After ending last week on a negative note, European stock markets are expected to remain under pressure following disappointing Chinese retail sales figures released on Monday. Retail sales in China grew by just 3% year-on-year in November, marking the slowest pace in three months and falling well short of economists’ expectations of a 5% increase.

This data has dampened sentiment in Asian stock markets and is likely to continue exerting downward pressure on European markets on Monday, particularly in the consumer stocks sector. 

European markets under pressure

Optimism in European markets earlier last week, driven by China’s pledge to adopt “a proactive fiscal policy and a more moderately loose monetary policy” in the new year, has since waned. The weak Chinese retail and trade data, coupled with lower-than-expected inflation figures, have dampened investor sentiment.

Growth-sensitive sectors, including luxury consumer goods, mining, and energy stocks, are particularly vulnerable. Shares of leading luxury brands such as LVMH, Hermès, and Kering rallied early last week on hopes of Chinese stimulus but erased those gains, closing the week flat.

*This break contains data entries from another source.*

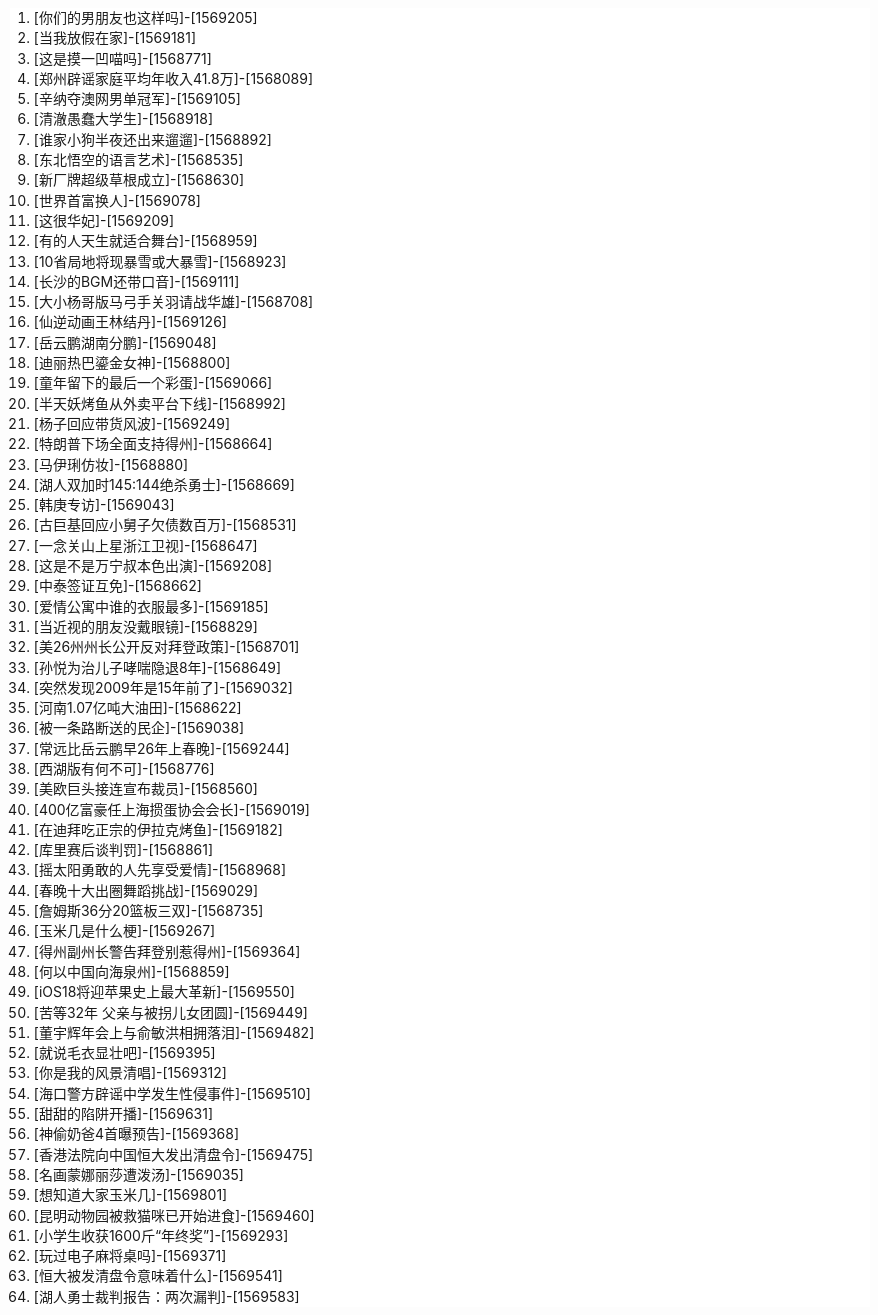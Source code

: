 1. [你们的男朋友也这样吗]-[1569205]
1. [当我放假在家]-[1569181]
1. [这是摸一凹喵吗]-[1568771]
1. [郑州辟谣家庭平均年收入41.8万]-[1568089]
1. [辛纳夺澳网男单冠军]-[1569105]
1. [清澈愚蠢大学生]-[1568918]
1. [谁家小狗半夜还出来遛遛]-[1568892]
1. [东北悟空的语言艺术]-[1568535]
1. [新厂牌超级草根成立]-[1568630]
1. [世界首富换人]-[1569078]
1. [这很华妃]-[1569209]
1. [有的人天生就适合舞台]-[1568959]
1. [10省局地将现暴雪或大暴雪]-[1568923]
1. [长沙的BGM还带口音]-[1569111]
1. [大小杨哥版马弓手关羽请战华雄]-[1568708]
1. [仙逆动画王林结丹]-[1569126]
1. [岳云鹏湖南分鹏]-[1569048]
1. [迪丽热巴鎏金女神]-[1568800]
1. [童年留下的最后一个彩蛋]-[1569066]
1. [半天妖烤鱼从外卖平台下线]-[1568992]
1. [杨子回应带货风波]-[1569249]
1. [特朗普下场全面支持得州]-[1568664]
1. [马伊琍仿妆]-[1568880]
1. [湖人双加时145:144绝杀勇士]-[1568669]
1. [韩庚专访]-[1569043]
1. [古巨基回应小舅子欠债数百万]-[1568531]
1. [一念关山上星浙江卫视]-[1568647]
1. [这是不是万宁叔本色出演]-[1569208]
1. [中泰签证互免]-[1568662]
1. [爱情公寓中谁的衣服最多]-[1569185]
1. [当近视的朋友没戴眼镜]-[1568829]
1. [美26州州长公开反对拜登政策]-[1568701]
1. [孙悦为治儿子哮喘隐退8年]-[1568649]
1. [突然发现2009年是15年前了]-[1569032]
1. [河南1.07亿吨大油田]-[1568622]
1. [被一条路断送的民企]-[1569038]
1. [常远比岳云鹏早26年上春晚]-[1569244]
1. [西湖版有何不可]-[1568776]
1. [美欧巨头接连宣布裁员]-[1568560]
1. [400亿富豪任上海掼蛋协会会长]-[1569019]
1. [在迪拜吃正宗的伊拉克烤鱼]-[1569182]
1. [库里赛后谈判罚]-[1568861]
1. [摇太阳勇敢的人先享受爱情]-[1568968]
1. [春晚十大出圈舞蹈挑战]-[1569029]
1. [詹姆斯36分20篮板三双]-[1568735]
1. [玉米几是什么梗]-[1569267]
1. [得州副州长警告拜登别惹得州]-[1569364]
1. [何以中国向海泉州]-[1568859]
1. [iOS18将迎苹果史上最大革新]-[1569550]
1. [苦等32年 父亲与被拐儿女团圆]-[1569449]
1. [董宇辉年会上与俞敏洪相拥落泪]-[1569482]
1. [就说毛衣显壮吧]-[1569395]
1. [你是我的风景清唱]-[1569312]
1. [海口警方辟谣中学发生性侵事件]-[1569510]
1. [甜甜的陷阱开播]-[1569631]
1. [神偷奶爸4首曝预告]-[1569368]
1. [香港法院向中国恒大发出清盘令]-[1569475]
1. [名画蒙娜丽莎遭泼汤]-[1569035]
1. [想知道大家玉米几]-[1569801]
1. [昆明动物园被救猫咪已开始进食]-[1569460]
1. [小学生收获1600斤“年终奖”]-[1569293]
1. [玩过电子麻将桌吗]-[1569371]
1. [恒大被发清盘令意味着什么]-[1569541]
1. [湖人勇士裁判报告：两次漏判]-[1569583]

In the energy sector, TotalEnergies saw its shares decline for a fourth consecutive day on Friday, following a brief rally on Monday. The French oil and gas producer’s stock hit its lowest level since August 2023, with political instability adding to the bearish sentiment.

European mining stocks also faced sharp selloffs after a short-lived rally. Australia-based BHP, which is dual-listed on the London Stock Exchange, fell more than 4% from its weekly high, reflecting the broader downturn in the sector.

China’s economy on a fragile recovery trajectory

China’s consumer spending enjoyed a brief surge in October, driven by the Singles’ Day sales event. However, the slowdown in retail sales growth reflects persistent challenges for the world’s second-largest economy, despite Beijing’s ongoing stimulus efforts.

Other economic data for November presented a mixed picture. Industrial output rose 5.4% year-on-year, maintaining the pace of October, while fixed asset investment increased by 3.3% for the first 11 months of the year, slightly below October’s 3.4% growth.

Trade data further highlighted headwinds, with exports rising 6.7% year-on-year and imports falling 3.9%. Both figures were significantly below economists’ forecasts of 8.7% growth and a 0.9% increase, respectively. Meanwhile, the consumer price index (CPI) eased to 0.2%, the slowest pace since June, underscoring subdued domestic demand.

On a more positive note, the decline in Chinese housing prices moderated for the third consecutive month in November. New-home sales prices fell by 0.2% compared to the previous month, the softest decrease in 17 months. This improvement reflects the impact of the government’s easing measures, including the People’s Bank of China’s outsized rate cuts in October, which pushed the 1-year and 5-year loan prime rates to record lows.

Despite this, some analysts believe that the Chinese economy may regain momentum in 2025 if the government materialise its stimulus pledge outlined in last week’s Political Bureau meeting. Dilin Wu, a research analyst at Pepperstone Australia wrote in an email: “If these policies are implemented effectively, I see a real opportunity for China’s consumer demand to rebound meaningfully by 2025, setting the stage for a more robust economic recovery.”